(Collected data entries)
□ □ □ □ □ □ □
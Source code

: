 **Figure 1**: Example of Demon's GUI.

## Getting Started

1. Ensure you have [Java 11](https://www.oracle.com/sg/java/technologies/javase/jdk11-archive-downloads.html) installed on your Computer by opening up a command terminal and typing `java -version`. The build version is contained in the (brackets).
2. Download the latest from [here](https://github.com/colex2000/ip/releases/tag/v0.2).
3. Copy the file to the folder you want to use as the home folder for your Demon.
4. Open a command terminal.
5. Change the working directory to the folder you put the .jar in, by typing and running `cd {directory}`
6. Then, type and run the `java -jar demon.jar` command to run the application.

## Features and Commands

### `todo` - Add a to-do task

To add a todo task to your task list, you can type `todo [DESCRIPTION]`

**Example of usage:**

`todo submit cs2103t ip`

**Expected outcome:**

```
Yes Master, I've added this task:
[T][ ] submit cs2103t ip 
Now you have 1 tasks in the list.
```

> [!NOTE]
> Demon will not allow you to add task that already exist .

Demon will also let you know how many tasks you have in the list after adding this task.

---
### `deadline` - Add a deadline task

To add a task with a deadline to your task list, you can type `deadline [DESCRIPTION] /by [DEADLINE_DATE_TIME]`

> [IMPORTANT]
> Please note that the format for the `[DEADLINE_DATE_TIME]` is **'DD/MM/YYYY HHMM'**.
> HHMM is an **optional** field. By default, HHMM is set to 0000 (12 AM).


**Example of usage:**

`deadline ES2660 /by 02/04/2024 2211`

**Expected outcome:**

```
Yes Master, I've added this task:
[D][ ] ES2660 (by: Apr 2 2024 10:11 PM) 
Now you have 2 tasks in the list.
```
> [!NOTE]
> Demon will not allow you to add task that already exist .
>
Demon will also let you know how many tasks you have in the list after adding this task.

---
□ □ □ □ □ □ □
### Required action:
All of the records need to be transcribed exactly.

### Answer box:
Source code

: **Figure 1**: Example of Demon's GUI.

## Getting Started

1. Ensure you have [Java 11](https://www.oracle.com/sg/java/technologies/javase/jdk11-archive-downloads.html) installed on your Computer by opening up a command terminal and typing `java -version`. The build version is contained in the (brackets).
2. Download the latest from [here](https://github.com/colex2000/ip/releases/tag/v0.2).
3. Copy the file to the folder you want to use as the home folder for your Demon.
4. Open a command terminal.
5. Change the working directory to the folder you put the .jar in, by typing and running `cd {directory}`
6. Then, type and run the `java -jar demon.jar` command to run the application.

## Features and Commands

### `todo` - Add a to-do task

To add a todo task to your task list, you can type `todo [DESCRIPTION]`

**Example of usage:**

`todo submit cs2103t ip`

**Expected outcome:**

```
Yes Master, I've added this task:
[T][ ] submit cs2103t ip 
Now you have 1 tasks in the list.
```

> [!NOTE]
> Demon will not allow you to add task that already exist .

Demon will also let you know how many tasks you have in the list after adding this task.

---
### `deadline` - Add a deadline task

To add a task with a deadline to your task list, you can type `deadline [DESCRIPTION] /by [DEADLINE_DATE_TIME]`

> [IMPORTANT]
> Please note that the format for the `[DEADLINE_DATE_TIME]` is **'DD/MM/YYYY HHMM'**.
> HHMM is an **optional** field. By default, HHMM is set to 0000 (12 AM).


**Example of usage:**

`deadline ES2660 /by 02/04/2024 2211`

**Expected outcome:**

```
Yes Master, I've added this task:
[D][ ] ES2660 (by: Apr 2 2024 10:11 PM) 
Now you have 2 tasks in the list.
```
> [!NOTE]
> Demon will not allow you to add task that already exist .
>
Demon will also let you know how many tasks you have in the list after adding this task.

---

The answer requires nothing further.